AC: With the advent of the Internet of Things, do you foresee even more opportunities for radical terrorist groups to wreak havoc on the West?

BS: Well, yeah, sorta. There's this useful concept that computer security guys call "the attack surface." Every time you hook more insecure gadgets together, there's more "attack surface" exposed, and that technically means, sure, somebody could do something wicked.

But: big deal. When terrorists want to "wreak havoc on the West" they just stroll into a fancy French magazine office with a bunch of automatic rifles. They blow up a Boston sporting event with homemade bombs. It's cheaper, faster, and more effective than sci-fi schemes to hack Google's Nest thermostats.

When you're a top terrorist, you don't really want to "wreak havoc" anyway. Mostly, you want to create a failed state, a place like Afghanistan, Libya, Somalia, where you can take over at gunpoint and live it up in the narcotics, weapons, and oil biz. Radical terrorists are doing great at that work. They defeated and destroyed the "New World Order" of the Bush Administration, there's just not much order around now.

AC: Best guess: What do you think is the ratio of ISIS's online followers who are actively participating in boots-on-ground violence to people like the "Cyber-Caliphate Lizard Squad" who appear (for now) to be in it for some pro-ISIS lulz?

BS: The ratio there is about a thousand to one. Lizard Squad is probably fewer than 20 hackers in half a dozen countries, and probably four of them are doing most of the Lizard lulz activities. Lizard Squad are not Arabs, and they're not even pro-ISIS, they just like to freak out the straights with that hot-button.

There are some pretty good, serious, full-time cyberwar outfits in the Middle East, especially including the Syrian Electronic Army, the Iranian Cyber War Headquarters, and Mossad, but they all hate ISIS. If anybody could take down ISIS by pushing function keys, ISIS would have been toast years ago.

AC: On the face of it, the U.S. appears to be lagging in combatting ISIS and affiliated groups online. Last month's CentCom social takedown by the Lizard Squad was a notable egg-on-the-face for the U.S. How can the U.S. up its game? Or has it done so already and we aren't privy to that information/propaganda?

BS: Well, the U.S. problem is that even though the Americans spy on everything, the Americans drink their own bathwater, they refuse to catch on about modern global political realities. So it doesn't matter how much data the U.S. military or U.S. intelligence has: They attack the wrong people for made-up reasons and they're also [a] terribly ineffective occupation power.

ISIS exists now because the U.S. military already blew away Iraq's Sunni armies, militias, and terrorist groups, again and again. The U.S. knows everything, but the U.S. can't pacify the malcontents because they can't run the country. The USA is pretty hard put to run its own country. It doesn't matter how much the NSA briefs Tea Party guys in the Congress. The U.S. Congress ignores all evidence and believes anything it wants to believe.

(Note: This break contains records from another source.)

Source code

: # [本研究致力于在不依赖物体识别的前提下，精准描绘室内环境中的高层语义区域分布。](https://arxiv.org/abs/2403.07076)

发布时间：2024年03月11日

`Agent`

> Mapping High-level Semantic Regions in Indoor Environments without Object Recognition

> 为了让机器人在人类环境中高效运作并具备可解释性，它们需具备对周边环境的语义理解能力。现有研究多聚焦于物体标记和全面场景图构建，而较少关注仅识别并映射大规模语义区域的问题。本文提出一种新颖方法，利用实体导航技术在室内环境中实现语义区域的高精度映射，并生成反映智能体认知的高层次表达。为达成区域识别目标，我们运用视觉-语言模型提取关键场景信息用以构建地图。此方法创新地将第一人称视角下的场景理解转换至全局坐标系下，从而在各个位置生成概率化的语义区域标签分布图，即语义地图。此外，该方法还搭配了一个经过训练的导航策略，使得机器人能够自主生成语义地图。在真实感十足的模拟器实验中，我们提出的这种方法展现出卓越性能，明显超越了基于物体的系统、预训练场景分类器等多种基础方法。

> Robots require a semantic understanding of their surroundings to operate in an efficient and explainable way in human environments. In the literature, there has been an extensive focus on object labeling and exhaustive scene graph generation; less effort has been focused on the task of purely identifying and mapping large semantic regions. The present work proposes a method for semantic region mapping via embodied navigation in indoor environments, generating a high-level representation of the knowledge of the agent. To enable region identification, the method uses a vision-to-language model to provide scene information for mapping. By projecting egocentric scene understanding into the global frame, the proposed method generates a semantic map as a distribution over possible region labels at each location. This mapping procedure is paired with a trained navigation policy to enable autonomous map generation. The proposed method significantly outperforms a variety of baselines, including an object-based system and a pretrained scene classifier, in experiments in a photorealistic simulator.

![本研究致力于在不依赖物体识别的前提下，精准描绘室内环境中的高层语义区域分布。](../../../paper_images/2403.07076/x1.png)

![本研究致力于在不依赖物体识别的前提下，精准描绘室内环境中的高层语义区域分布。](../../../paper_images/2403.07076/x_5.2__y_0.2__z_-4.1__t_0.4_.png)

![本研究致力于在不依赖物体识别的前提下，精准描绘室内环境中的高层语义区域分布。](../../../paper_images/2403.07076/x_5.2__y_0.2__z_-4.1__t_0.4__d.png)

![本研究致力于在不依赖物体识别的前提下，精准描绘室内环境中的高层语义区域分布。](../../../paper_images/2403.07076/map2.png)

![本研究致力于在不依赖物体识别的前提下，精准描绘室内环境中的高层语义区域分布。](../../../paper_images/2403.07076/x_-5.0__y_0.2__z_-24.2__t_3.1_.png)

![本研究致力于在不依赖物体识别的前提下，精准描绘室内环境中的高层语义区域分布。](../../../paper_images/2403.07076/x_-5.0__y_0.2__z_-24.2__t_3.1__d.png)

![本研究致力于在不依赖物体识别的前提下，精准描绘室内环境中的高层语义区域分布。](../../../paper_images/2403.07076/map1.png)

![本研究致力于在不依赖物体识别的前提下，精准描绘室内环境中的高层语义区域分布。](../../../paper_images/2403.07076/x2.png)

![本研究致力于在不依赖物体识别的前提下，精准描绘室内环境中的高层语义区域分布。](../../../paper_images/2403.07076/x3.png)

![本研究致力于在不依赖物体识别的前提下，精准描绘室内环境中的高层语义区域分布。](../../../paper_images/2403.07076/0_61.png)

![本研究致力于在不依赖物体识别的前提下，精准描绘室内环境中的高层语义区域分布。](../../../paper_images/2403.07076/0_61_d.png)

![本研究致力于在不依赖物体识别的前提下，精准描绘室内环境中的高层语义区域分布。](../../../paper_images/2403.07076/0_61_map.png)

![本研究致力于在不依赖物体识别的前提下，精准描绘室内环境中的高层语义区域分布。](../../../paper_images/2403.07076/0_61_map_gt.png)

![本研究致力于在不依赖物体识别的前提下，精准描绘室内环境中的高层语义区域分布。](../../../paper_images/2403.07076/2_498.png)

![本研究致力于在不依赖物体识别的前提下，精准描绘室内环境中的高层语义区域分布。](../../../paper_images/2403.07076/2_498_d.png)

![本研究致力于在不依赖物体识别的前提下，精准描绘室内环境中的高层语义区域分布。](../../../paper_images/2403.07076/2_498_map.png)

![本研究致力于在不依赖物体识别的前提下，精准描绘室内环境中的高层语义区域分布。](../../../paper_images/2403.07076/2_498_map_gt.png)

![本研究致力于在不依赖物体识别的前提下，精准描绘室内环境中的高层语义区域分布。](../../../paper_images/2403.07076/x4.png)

The basic U.S. cybersecurity problem hasn't changed one bit since 9/11. The feds come up with all kinds of ingenious schemes, the private sector gets wind of the potential regulation, they buy off a few congressmen, and the whole scheme collapses. The business just doesn't want any security regulation: It's a drag and it costs too much. The U.S. can't even fix its own theft-riddled credit card system. The experts are very knowledgeable, but the installed base defends itself from repair, pretty much like U.S. banks do.

AC: Is the whole ISIS media outreach campaign – including Al Hayat and the Twitter/YouTube "mujatweets" – simply an ongoing annoyance or distraction from the complex and costly reality of a military mobilization against the radical jihadis? Or is this the new normal vis-à-vis quelling terrorist groups?

BS: Well, ISIS is not the "new normal." They're weird, and the real "new normal" is old-school Marxist terrorists like the Kurds getting patted on the head by everybody because, although the Kurds are terrible, at least they're not so crazy that they blow themselves up.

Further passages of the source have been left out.